*** GIVEN DATA ***

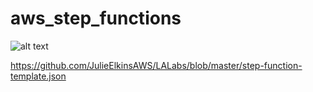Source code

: # aws_step_functions

![alt text]([http://url/to/img.png](https://github.com/mxcheung/aws_step_functions/blob/main/aws_step_functions.JPG))


https://github.com/JulieElkinsAWS/LALabs/blob/master/step-function-template.json

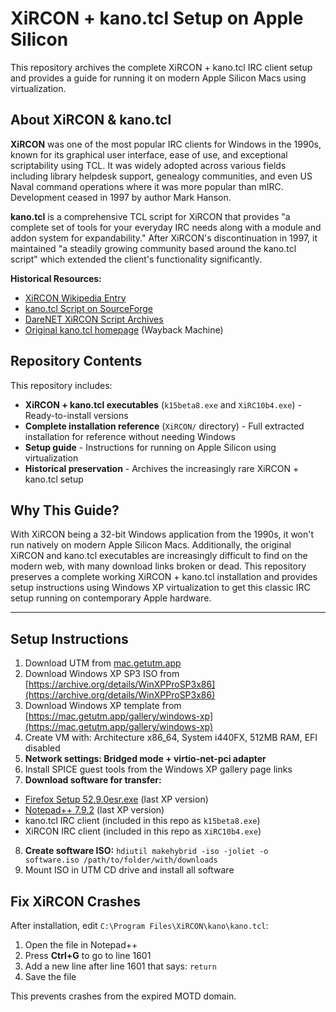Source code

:# XiRCON + kano.tcl Setup on Apple Silicon

This repository archives the complete XiRCON + kano.tcl IRC client setup and provides a guide for running it on modern Apple Silicon Macs using virtualization.

## About XiRCON & kano.tcl

**XiRCON** was one of the most popular IRC clients for Windows in the 1990s, known for its graphical user interface, ease of use, and exceptional scriptability using TCL. It was widely adopted across various fields including library helpdesk support, genealogy communities, and even US Naval command operations where it was more popular than mIRC. Development ceased in 1997 by author Mark Hanson.

**kano.tcl** is a comprehensive TCL script for XiRCON that provides "a complete set of tools for your everyday IRC needs along with a module and addon system for expandability." After XiRCON's discontinuation in 1997, it maintained "a steadily growing community based around the kano.tcl script" which extended the client's functionality significantly.

**Historical Resources:**
- [XiRCON Wikipedia Entry](https://en.wikipedia.org/wiki/XiRCON)
- [kano.tcl Script on SourceForge](https://sourceforge.net/projects/kanotcl/)
- [DareNET XiRCON Script Archives](https://archives.darenet.org/?dir=irc%2Fclients%2FXiRCON%2FScripts%2FKano+the+Xircon+Script)
- [Original kano.tcl homepage](https://web.archive.org/web/*/kano.net/kanotcl/) (Wayback Machine)

## Repository Contents

This repository includes:
- **XiRCON + kano.tcl executables** (`k15beta8.exe` and `XiRC10b4.exe`) - Ready-to-install versions
- **Complete installation reference** (`XiRCON/` directory) - Full extracted installation for reference without needing Windows
- **Setup guide** - Instructions for running on Apple Silicon using virtualization
- **Historical preservation** - Archives the increasingly rare XiRCON + kano.tcl setup

## Why This Guide?
With XiRCON being a 32-bit Windows application from the 1990s, it won't run natively on modern Apple Silicon Macs. Additionally, the original XiRCON and kano.tcl executables are increasingly difficult to find on the modern web, with many download links broken or dead. This repository preserves a complete working XiRCON + kano.tcl installation and provides setup instructions using Windows XP virtualization to get this classic IRC setup running on contemporary Apple hardware.

---

## Setup Instructions

1. Download UTM from [mac.getutm.app](https://mac.getutm.app)
2. Download Windows XP SP3 ISO from [https://archive.org/details/WinXPProSP3x86](https://archive.org/details/WinXPProSP3x86)
3. Download Windows XP template from [https://mac.getutm.app/gallery/windows-xp](https://mac.getutm.app/gallery/windows-xp)
4. Create VM with: Architecture x86_64, System i440FX, 512MB RAM, EFI disabled
5. **Network settings: Bridged mode + virtio-net-pci adapter**
6. Install SPICE guest tools from the Windows XP gallery page links
7. **Download software for transfer:**
  - [Firefox Setup 52.9.0esr.exe](https://ftp.mozilla.org/pub/firefox/releases/52.9.0esr/win32/en-US/) (last XP version)
  - [Notepad++ 7.9.2](https://github.com/notepad-plus-plus/notepad-plus-plus/releases/download/v7.9.2/npp.7.9.2.Installer.exe) (last XP version)
  - kano.tcl IRC client (included in this repo as `k15beta8.exe`)
  - XiRCON IRC client (included in this repo as `XiRC10b4.exe`)
8. **Create software ISO:** `hdiutil makehybrid -iso -joliet -o software.iso /path/to/folder/with/downloads`
9. Mount ISO in UTM CD drive and install all software

## Fix XiRCON Crashes
After installation, edit `C:\Program Files\XiRCON\kano\kano.tcl`:
1. Open the file in Notepad++
2. Press **Ctrl+G** to go to line 1601
3. Add a new line after line 1601 that says: `return`
4. Save the file

This prevents crashes from the expired MOTD domain.

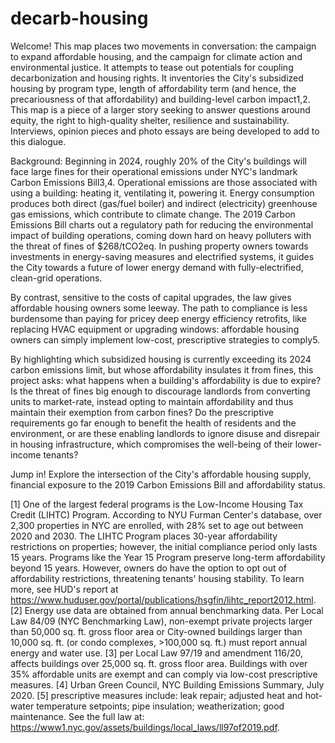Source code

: # decarb-housing
Welcome!
This map places two movements in conversation: the campaign to expand affordable housing, and the campaign for climate action and environmental justice. It attempts to tease out potentials for coupling decarbonization and housing rights. It inventories the City's subsidized housing by program type, length of affordability term (and hence, the precariousness of that affordability) and building-level carbon impact1,2. This map is a piece of a larger story seeking to answer questions around equity, the right to high-quality shelter, resilience and sustainability. Interviews, opinion pieces and photo essays are being developed to add to this dialogue.

Background:
Beginning in 2024, roughly 20% of the City's buildings will face large fines for their operational emissions under NYC's landmark Carbon Emissions Bill3,4. Operational emissions are those associated with using a building: heating it, ventilating it, powering it. Energy consumption produces both direct (gas/fuel boiler) and indirect (electricity) greenhouse gas emissions, which contribute to climate change. The 2019 Carbon Emissions Bill charts out a regulatory path for reducing the environmental impact of building operations, coming down hard on heavy polluters with the threat of fines of $268/tCO2eq. In pushing property owners towards investments in energy-saving measures and electrified systems, it guides the City towards a future of lower energy demand with fully-electrified, clean-grid operations.

By contrast, sensitive to the costs of capital upgrades, the law gives affordable housing owners some leeway. The path to compliance is less burdensome than paying for pricey deep energy efficiency retrofits, like replacing HVAC equipment or upgrading windows: affordable housing owners can simply implement low-cost, prescriptive strategies to comply5.

By highlighting which subsidized housing is currently exceeding its 2024 carbon emissions limit, but whose affordability insulates it from fines, this project asks: what happens when a building's affordability is due to expire? Is the threat of fines big enough to discourage landlords from converting units to market-rate, instead opting to maintain affordability and thus maintain their exemption from carbon fines? Do the prescriptive requirements go far enough to benefit the health of residents and the environment, or are these enabling landlords to ignore disuse and disrepair in housing infrastructure, which compromises the well-being of their lower-income tenants?

Jump in! Explore the intersection of the City's affordable housing supply, financial exposure to the 2019 Carbon Emissions Bill and affordability status.

[1] One of the largest federal programs is the Low-Income Housing Tax Credit (LIHTC) Program. According to NYU Furman Center's database, over 2,300 properties in NYC are enrolled, with 28% set to age out between 2020 and 2030. The LIHTC Program places 30-year affordability restrictions on properties; however, the initial compliance period only lasts 15 years. Programs like the Year 15 Program preserve long-term affordability beyond 15 years. However, owners do have the option to opt out of affordability restrictions, threatening tenants' housing stability. To learn more, see HUD's report at https://www.huduser.gov/portal/publications/hsgfin/lihtc_report2012.html.
[2] Energy use data are obtained from annual benchmarking data. Per Local Law 84/09 (NYC Benchmarking Law), non-exempt private projects larger than 50,000 sq. ft. gross floor area or City-owned buildings larger than 10,000 sq. ft. (or condo complexes, >100,000 sq. ft.) must report annual energy and water use.
[3] per Local Law 97/19 and amendment 116/20, affects buildings over 25,000 sq. ft. gross floor area. Buildings with over 35% affordable units are exempt and can comply via low-cost prescriptive measures.
[4] Urban Green Council, NYC Building Emissions Summary, July 2020.
[5] prescriptive measures include: leak repair; adjusted heat and hot-water temperature setpoints; pipe insulation; weatherization; good maintenance. See the full law at: https://www1.nyc.gov/assets/buildings/local_laws/ll97of2019.pdf.

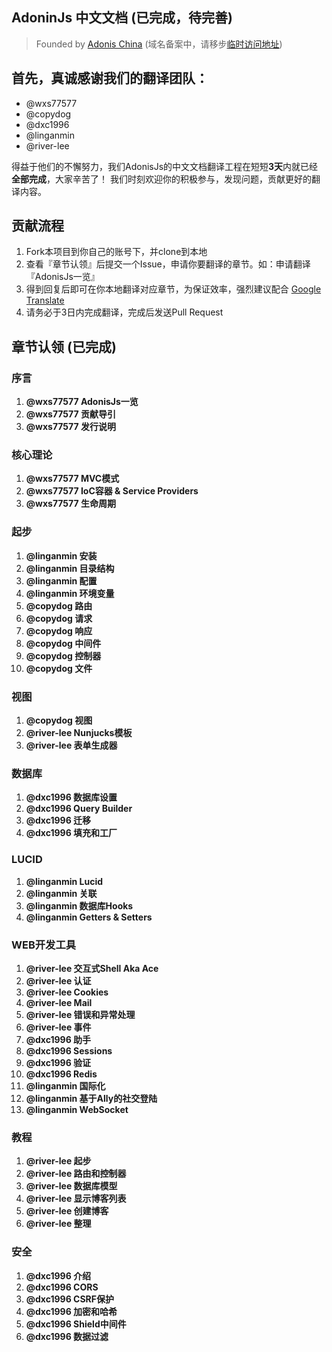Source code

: ## AdoninJs 中文文档 (已完成，待完善)

> Founded by [Adonis China](http://adonis-china.org) (域名备案中，请移步[临时访问地址](http://adonis.genyii.com))

## 首先，真诚感谢我们的翻译团队：
* @wxs77577
* @copydog
* @dxc1996
* @linganmin
* @river-lee

得益于他们的不懈努力，我们AdonisJs的中文文档翻译工程在短短**3天**内就已经**全部完成**，大家辛苦了！
我们时刻欢迎你的积极参与，发现问题，贡献更好的翻译内容。

## 贡献流程
1. Fork本项目到你自己的账号下，并clone到本地
1. 查看『章节认领』后提交一个Issue，申请你要翻译的章节。如：申请翻译『AdonisJs一览』
1. 得到回复后即可在你本地翻译对应章节，为保证效率，强烈建议配合 [Google Translate](https://translate.google.cn/)
1. 请务必于3日内完成翻译，完成后发送Pull Request

## 章节认领 (已完成)

### 序言
1. **@wxs77577 AdonisJs一览**
1. **@wxs77577 贡献导引**
1. **@wxs77577 发行说明**

### 核心理论
1. **@wxs77577 MVC模式**
1. **@wxs77577 IoC容器 & Service Providers**
1. **@wxs77577 生命周期**

### 起步
1. **@linganmin 安装**
1. **@linganmin 目录结构**
1. **@linganmin 配置**
1. **@linganmin 环境变量**
1. **@copydog 路由**
1. **@copydog 请求**
1. **@copydog 响应**
1. **@copydog 中间件**
1. **@copydog 控制器**
1. **@copydog 文件**

### 视图
1. **@copydog 视图**
1. **@river-lee Nunjucks模板**
1. **@river-lee 表单生成器**

### 数据库
1. **@dxc1996 数据库设置**
1. **@dxc1996 Query Builder**
1. **@dxc1996 迁移**
1. **@dxc1996 填充和工厂**

### LUCID
1. **@linganmin Lucid**
1. **@linganmin 关联**
1. **@linganmin 数据库Hooks**
1. **@linganmin Getters & Setters**

### WEB开发工具
1. **@river-lee 交互式Shell Aka Ace**
1. **@river-lee 认证**
1. **@river-lee Cookies**
1. **@river-lee Mail**
1. **@river-lee 错误和异常处理**
1. **@river-lee 事件**
1. **@dxc1996 助手**
1. **@dxc1996 Sessions**
1. **@dxc1996 验证**
1. **@dxc1996 Redis**
1. **@linganmin 国际化**
1. **@linganmin 基于Ally的社交登陆**
1. **@linganmin WebSocket**

### 教程
1. **@river-lee 起步**
1. **@river-lee 路由和控制器**
1. **@river-lee 数据库模型**
1. **@river-lee 显示博客列表**
1. **@river-lee 创建博客**
1. **@river-lee 整理**

### 安全
1. **@dxc1996 介绍**
1. **@dxc1996 CORS**
1. **@dxc1996 CSRF保护**
1. **@dxc1996 加密和哈希**
1. **@dxc1996 Shield中间件**
1. **@dxc1996 数据过滤**
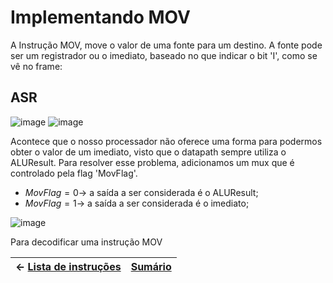 # Implementando MOV

A Instrução MOV, move o valor de uma fonte para um destino. A fonte pode ser um registrador ou o imediato, baseado no que indicar o bit 'I', como se vê no frame:


## ASR
![image](https://user-images.githubusercontent.com/66538880/207986225-74aaf5cc-9b68-4651-aaf3-4d14da0568e8.png)
![image](https://user-images.githubusercontent.com/66538880/207986249-d015a1aa-f11f-4f51-aa6f-fe31c80c0b15.png)


Acontece que o nosso processador não oferece uma forma para podermos obter o valor de um imediato, visto que o datapath sempre utiliza o ALUResult. Para resolver esse problema, adicionamos um mux que é controlado pela flag 'MovFlag'.

* ${MovFlag = 0 \rightarrow }$ a saída a ser considerada é o ALUResult;
* ${MovFlag = 1 \rightarrow }$ a saída a ser considerada é o imediato;

![image](https://user-images.githubusercontent.com/66538880/213033234-13cf85dc-850b-4225-bde3-c3169649be90.png)

Para decodificar uma instrução MOV




|$\leftarrow$ [Lista de instruções](https://github.com/Batchuka/Projeto-ARM-Single-Cycle-IFES/blob/main/Documenta%C3%A7%C3%A3o/2%20%E2%80%94%20ARM%20SINGLE%20CYCLE%20AS-IS/Controller.md#controler) | [Sumário](https://github.com/Batchuka/Projeto-ARM-Single-Cycle-IFES#sum%C3%A1rio) |
|-|-|

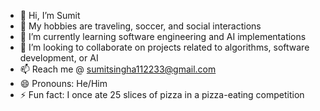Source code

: - 👋 Hi, I’m Sumit
- 👀 My hobbies are traveling, soccer, and social interactions
- 🌱 I’m currently learning software engineering and AI implementations
- 💞️ I’m looking to collaborate on projects related to algorithms, software development, or AI
- 📫 Reach me @ sumitsingha112233@gmail.com
- 😄 Pronouns: He/Him
- ⚡ Fun fact: I once ate 25 slices of pizza in a pizza-eating competition 

<!---
Sumit-1107/Sumit-1107 is a ✨ special ✨ repository because its `README.md` (this file) appears on your GitHub profile.
You can click the Preview link to take a look at your changes.
--->
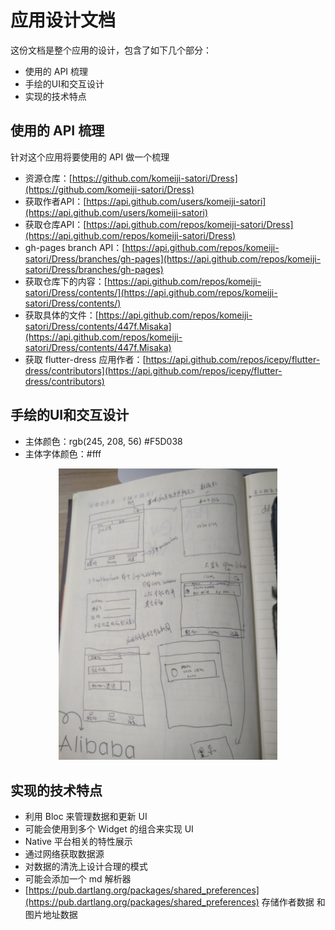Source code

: # 应用设计文档

这份文档是整个应用的设计，包含了如下几个部分：

- 使用的 API 梳理
- 手绘的UI和交互设计
- 实现的技术特点

## 使用的 API 梳理

针对这个应用将要使用的 API 做一个梳理

- 资源仓库：[https://github.com/komeiji-satori/Dress](https://github.com/komeiji-satori/Dress)
- 获取作者API：[https://api.github.com/users/komeiji-satori](https://api.github.com/users/komeiji-satori)
- 获取仓库API：[https://api.github.com/repos/komeiji-satori/Dress](https://api.github.com/repos/komeiji-satori/Dress)
- gh-pages branch API：[https://api.github.com/repos/komeiji-satori/Dress/branches/gh-pages](https://api.github.com/repos/komeiji-satori/Dress/branches/gh-pages)
- 获取仓库下的内容：[https://api.github.com/repos/komeiji-satori/Dress/contents/](https://api.github.com/repos/komeiji-satori/Dress/contents/)
- 获取具体的文件：[https://api.github.com/repos/komeiji-satori/Dress/contents/447f.Misaka](https://api.github.com/repos/komeiji-satori/Dress/contents/447f.Misaka)
- 获取 flutter-dress 应用作者：[https://api.github.com/repos/icepy/flutter-dress/contributors](https://api.github.com/repos/icepy/flutter-dress/contributors)

## 手绘的UI和交互设计

- 主体颜色：rgb(245, 208, 56) #F5D038
- 主体字体颜色：#fff

<div align=center>
  <img src="./assets/app_01.jpeg" width="350"/>
</div>

## 实现的技术特点

- 利用 Bloc 来管理数据和更新 UI
- 可能会使用到多个 Widget 的组合来实现 UI
- Native 平台相关的特性展示
- 通过网络获取数据源
- 对数据的清洗上设计合理的模式
- 可能会添加一个 md 解析器
- [https://pub.dartlang.org/packages/shared_preferences](https://pub.dartlang.org/packages/shared_preferences) 存储作者数据 和 图片地址数据
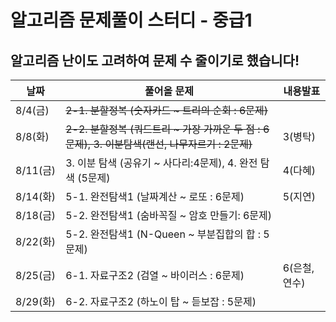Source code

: # 알고리즘 문제풀이 스터디 - 중급1

## 알고리즘 난이도 고려하여 문제 수 줄이기로 했습니다!

날짜|풀어올 문제| 내용발표
---|---|---|
8/4(금) | ~~2-1. 분할정복 (숫자카드 ~ 트리의 순회 : 6문제)~~|
8/8(화) | ~~2-2. 분할정복 (쿼드트리 ~ 가장 가까운 두 점 : 6문제), 3. 이분탐색(랜선, 나무자르기 : 2문제)~~| 3(병탁)
8/11(금) | 3. 이분 탐색 (공유기 ~ 사다리:4문제), 4. 완전 탐색 (5문제)|4(다혜)
8/14(화) | 5-1. 완전탐색1 (날짜계산 ~ 로또 : 6문제) |5(지연)
8/18(금) | 5-2. 완전탐색1 (숨바꼭질 ~ 암호 만들기: 6문제)|
8/22(화) | 5-2. 완전탐색1 (N-Queen ~ 부분집합의 합 : 5문제)
8/25(금) | 6-1. 자료구조2 (검열 ~ 바이러스 : 6문제)|6(은철, 연수)
8/29(화) | 6-2. 자료구조2 (하노이 탑 ~ 듣보잡 : 5문제)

*** End of GIVEN DATA ***

◆ WORK REQUEST: Repeat word for word the lines above that run from the line containing "- [Original kano.tcl" through the line containing "2. Download Windows", both ends included, and nothing else.

◆ EXERCISE RESPONSE:
- [Original kano.tcl homepage](https://web.archive.org/web/*/kano.net/kanotcl/) (Wayback Machine)

## Repository Contents

This repository includes:
- **XiRCON + kano.tcl executables** (`k15beta8.exe` and `XiRC10b4.exe`) - Ready-to-install versions
- **Complete installation reference** (`XiRCON/` directory) - Full extracted installation for reference without needing Windows
- **Setup guide** - Instructions for running on Apple Silicon using virtualization
- **Historical preservation** - Archives the increasingly rare XiRCON + kano.tcl setup

## Why This Guide?
With XiRCON being a 32-bit Windows application from the 1990s, it won't run natively on modern Apple Silicon Macs. Additionally, the original XiRCON and kano.tcl executables are increasingly difficult to find on the modern web, with many download links broken or dead. This repository preserves a complete working XiRCON + kano.tcl installation and provides setup instructions using Windows XP virtualization to get this classic IRC setup running on contemporary Apple hardware.

---

## Setup Instructions

1. Download UTM from [mac.getutm.app](https://mac.getutm.app)
2. Download Windows XP SP3 ISO from [https://archive.org/details/WinXPProSP3x86](https://archive.org/details/WinXPProSP3x86)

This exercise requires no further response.